Burning and hunting changed the land

In the Last Interglacial period, Neanderthals lived alongside massive herbivorous animals like elephants, rhinoceroses, aurochs, bison, and horses.

By the Early Holocene, when Homo sapiens were present, many of those species had disappeared or declined sharply in number. Hunting played a major role.

“The Neanderthals did not hold back from hunting and killing even giant elephants. And here we’re talking about animals weighing up to 13 tons! Hunting also had a strong indirect effect: fewer grazing animals meant more overgrowth and thus more closed vegetation,” explained Svenning.

“However, the effect was limited, because the Neanderthals were so few that they did not eliminate the large animals or their ecological role – unlike Homo sapiens in later times.”

The simulations showed that the actions of Mesolithic hunter-gatherers could have influenced up to 47 percent of the distribution of plant types, as herbivore numbers fell and forests grew thicker.

“The Neanderthal effect was smaller, but still measurable – approximately 6% for plant type distribution and 14% for vegetation openness,” said study lead author Anastasia Nikulina from Leiden University.

A new look at ancient humans

“The Neanderthals and the Mesolithic hunter-gatherers were active co-creators of Europe’s ecosystems,” said Svenning.

Nikulina added that the study results are consistent with both ethnographic studies of contemporary hunter-gatherers and archaeological finds.

“The study goes a step further by documenting how extensive human influence may have been, tens of thousands of years ago – that is, before humans started farming the land,” she explained.

How the research was conducted

The study combined a huge amount of data and advanced computer modeling. Data on fossil pollen from across Europe was used, and thousands of different scenarios were tested.

The researchers were then able to narrow down the most likely explanations for the pollen distributions observed.
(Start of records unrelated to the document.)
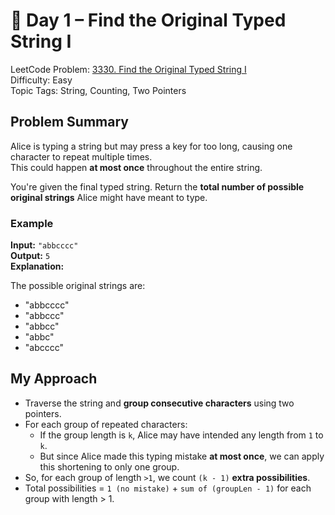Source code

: # 📅 Day 1 – Find the Original Typed String I

LeetCode Problem: [3330. Find the Original Typed String I](https://leetcode.com/problems/find-the-original-typed-string-i/)  
Difficulty: Easy  
Topic Tags: String, Counting, Two Pointers

## Problem Summary

Alice is typing a string but may press a key for too long, causing one character to repeat multiple times.  
This could happen **at most once** throughout the entire string.

You're given the final typed string. Return the **total number of possible original strings** Alice might have meant to type.
### Example 
**Input:** `"abbcccc"`  
**Output:** `5`  
**Explanation:**

The possible original strings are:
- "abbcccc"
- "abbccc"
- "abbcc"
- "abbc"
- "abcccc"

## My Approach

- Traverse the string and **group consecutive characters** using two pointers.
- For each group of repeated characters:
  - If the group length is `k`, Alice may have intended any length from `1` to `k`.
  - But since Alice made this typing mistake **at most once**, we can apply this shortening to only one group.
- So, for each group of length `>1`, we count `(k - 1)` **extra possibilities**.
- Total possibilities = `1 (no mistake)` + `sum of (groupLen - 1)` for each group with length > 1.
“This is the first simulation to quantify how Neanderthals and Mesolithic hunter-gatherers may have shaped European landscapes,” said Nikulina.

“Our approach has two key strengths: it brings together an unusually large set of new spatial data spanning the whole continent over thousands of years, and it couples the simulation with an optimization algorithm from AI.”

According to Nikulina, the approach allowed her team to run a large number of scenarios and identify the most possible outcomes. The simulations made it clear that humans couldn’t be left out of the story.

“To understand the vegetation at that time, we must also take human impacts into account – both direct and indirect. Even without fire, hunter-gatherers changed the landscape simply because their hunting of large animals made the vegetation denser,” said Svenning.

Future research directions

While this study offers a big-picture view of how ancient humans changed Europe’s landscapes, the researchers say there’s still more to learn.

They want to run similar simulations in other parts of the world – like the Americas and Australia – where Homo sapiens arrived without any earlier human species already there.

The experts also noted that local studies will be important for understanding how these big patterns played out in specific places.

“Although the large models paint a broad picture, detailed local studies are absolutely essential to improve our understanding of the way humans shaped the landscape in prehistoric times,” concluded Svenning.

The full study was published in the journal PLOS One.